One of the stringent requirements for nuclear magnetic resonance (NMR) diagnostic medical imaging is for the establishment of a highly uniform magnetic field. This magnetic field may be provided by permanent magnets, resistive magnets, or superconductive magnets. The latter are particularly advantageous in that high strength fields may be created and maintained without large energy input requirements. However, in all of these NMR magnet structures, the intrinsic magnetic fields are generally not sufficiently homogenous to perform the desired imaging or spectroscopy measurements to desirable resolutions for medical imaging. To correct the magnetic field so as to improve its uniformity, several types of correction coils are employed and these are driven by a variety of current settings. In NMR imaging systems, cylindrical magnets are generally employed in order to provide a central bore into which the patient may be placed. Accordingly, it is often convenient to employ a cylindrical coordinate system for analysis, as is done herein. These systems generally employ a main magnet together with a number of correction coils. These correction coils include both axisymmetric coils and transverse correction coils. The axisymmetric coils are generally disposed in a helical pattern on a cylindrical coil form while the transverse correction coils are generally disposed in a so-called saddle shape disposed on a cylindrical surface. The present invention is directed to providing currents to the various correction coils.
An efficient means for correction current selection involves producing a magnetic field map for the volume of interest. In this volume, deviations from the mean are reduced by adding the magnetic field contributions of several correction coils as predicted by the well known method of least-squares polynomial approximation over a set of points. The problem, however, is that this method results in a Gaussian distribution over the set of points and this distribution is wasteful of the NMR magnet hardware in that a few extreme points on the tails of the Gaussian distribution broaden the error distribution by large amounts.

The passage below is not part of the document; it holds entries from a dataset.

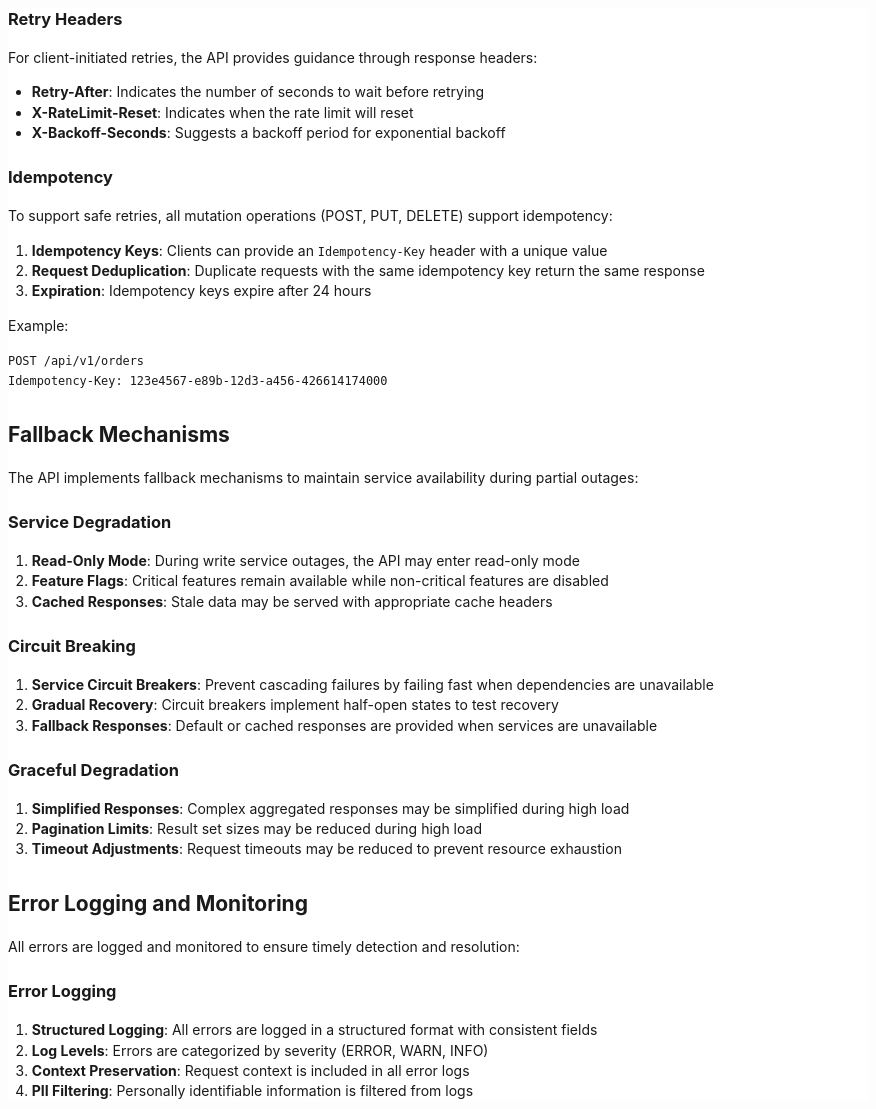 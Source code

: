 ### Retry Headers

For client-initiated retries, the API provides guidance through response headers:

- **Retry-After**: Indicates the number of seconds to wait before retrying
- **X-RateLimit-Reset**: Indicates when the rate limit will reset
- **X-Backoff-Seconds**: Suggests a backoff period for exponential backoff

### Idempotency

To support safe retries, all mutation operations (POST, PUT, DELETE) support idempotency:

1. **Idempotency Keys**: Clients can provide an `Idempotency-Key` header with a unique value
2. **Request Deduplication**: Duplicate requests with the same idempotency key return the same response
3. **Expiration**: Idempotency keys expire after 24 hours

Example:

```
POST /api/v1/orders
Idempotency-Key: 123e4567-e89b-12d3-a456-426614174000
```

## Fallback Mechanisms

The API implements fallback mechanisms to maintain service availability during partial outages:

### Service Degradation

1. **Read-Only Mode**: During write service outages, the API may enter read-only mode
2. **Feature Flags**: Critical features remain available while non-critical features are disabled
3. **Cached Responses**: Stale data may be served with appropriate cache headers

### Circuit Breaking

1. **Service Circuit Breakers**: Prevent cascading failures by failing fast when dependencies are unavailable
2. **Gradual Recovery**: Circuit breakers implement half-open states to test recovery
3. **Fallback Responses**: Default or cached responses are provided when services are unavailable

### Graceful Degradation

1. **Simplified Responses**: Complex aggregated responses may be simplified during high load
2. **Pagination Limits**: Result set sizes may be reduced during high load
3. **Timeout Adjustments**: Request timeouts may be reduced to prevent resource exhaustion

## Error Logging and Monitoring

All errors are logged and monitored to ensure timely detection and resolution:

### Error Logging

1. **Structured Logging**: All errors are logged in a structured format with consistent fields
2. **Log Levels**: Errors are categorized by severity (ERROR, WARN, INFO)
3. **Context Preservation**: Request context is included in all error logs
4. **PII Filtering**: Personally identifiable information is filtered from logs
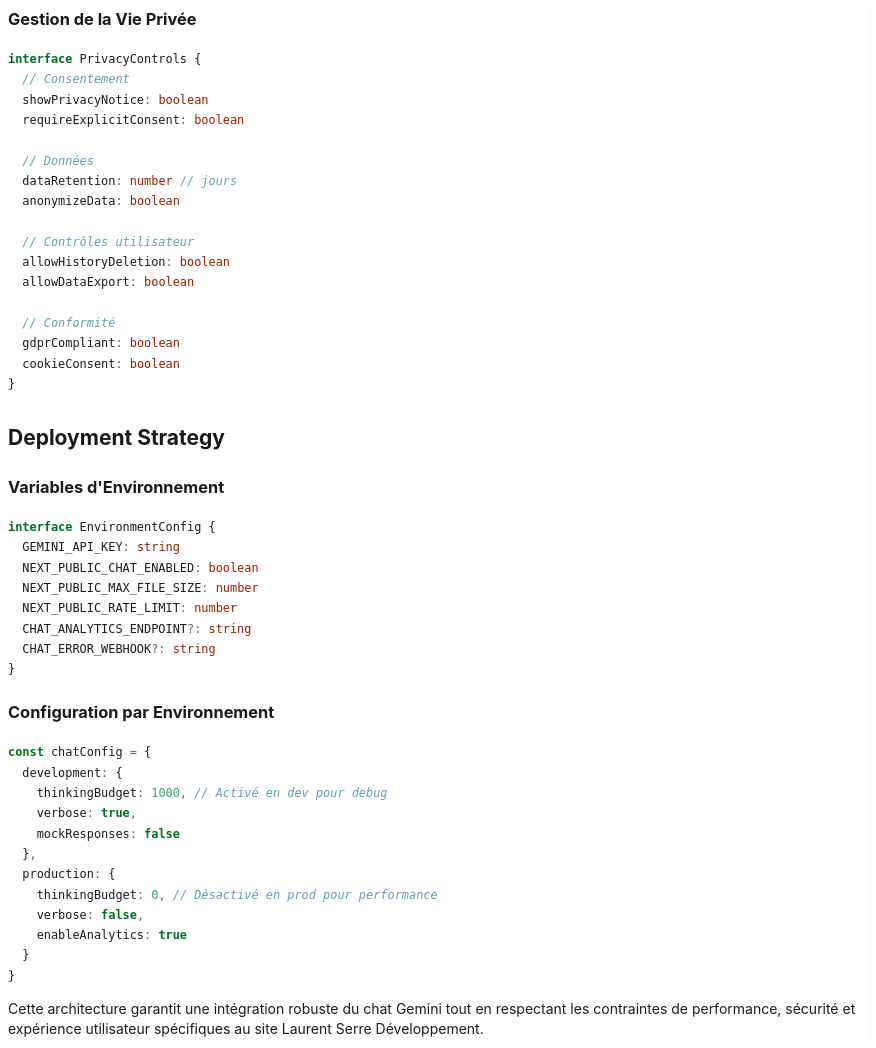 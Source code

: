 ### Gestion de la Vie Privée

```typescript
interface PrivacyControls {
  // Consentement
  showPrivacyNotice: boolean
  requireExplicitConsent: boolean
  
  // Données
  dataRetention: number // jours
  anonymizeData: boolean
  
  // Contrôles utilisateur
  allowHistoryDeletion: boolean
  allowDataExport: boolean
  
  // Conformité
  gdprCompliant: boolean
  cookieConsent: boolean
}
```

## Deployment Strategy

### Variables d'Environnement

```typescript
interface EnvironmentConfig {
  GEMINI_API_KEY: string
  NEXT_PUBLIC_CHAT_ENABLED: boolean
  NEXT_PUBLIC_MAX_FILE_SIZE: number
  NEXT_PUBLIC_RATE_LIMIT: number
  CHAT_ANALYTICS_ENDPOINT?: string
  CHAT_ERROR_WEBHOOK?: string
}
```

### Configuration par Environnement

```typescript
const chatConfig = {
  development: {
    thinkingBudget: 1000, // Activé en dev pour debug
    verbose: true,
    mockResponses: false
  },
  production: {
    thinkingBudget: 0, // Désactivé en prod pour performance
    verbose: false,
    enableAnalytics: true
  }
}
```

Cette architecture garantit une intégration robuste du chat Gemini tout en respectant les contraintes de performance, sécurité et expérience utilisateur spécifiques au site Laurent Serre Développement.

At the present time, NMR magnets are typically corrected by regression methods which employ an iterative process of measuring a field map and optimizing one correction coil contribution and then iteratively following through with measurement and correction cycles for the rest of the correction coils. This process requires a minimum number of measurement and correction cycles which is dictated by the number of orthogonal correction coil sets. However, this process could require several such passes through the correction coil set since this set cannot in general be guaranteed to be totally or perfectly orthogonal.
Alternatively and complementarily, Monte-Carlo methods have been employed. In this method correction coil currents are set randomly, one at a time, and the effects are observed. Then the measurement and correction and cycle is repeated. However, this process of determining correction coil currents is much more time consuming than necessary.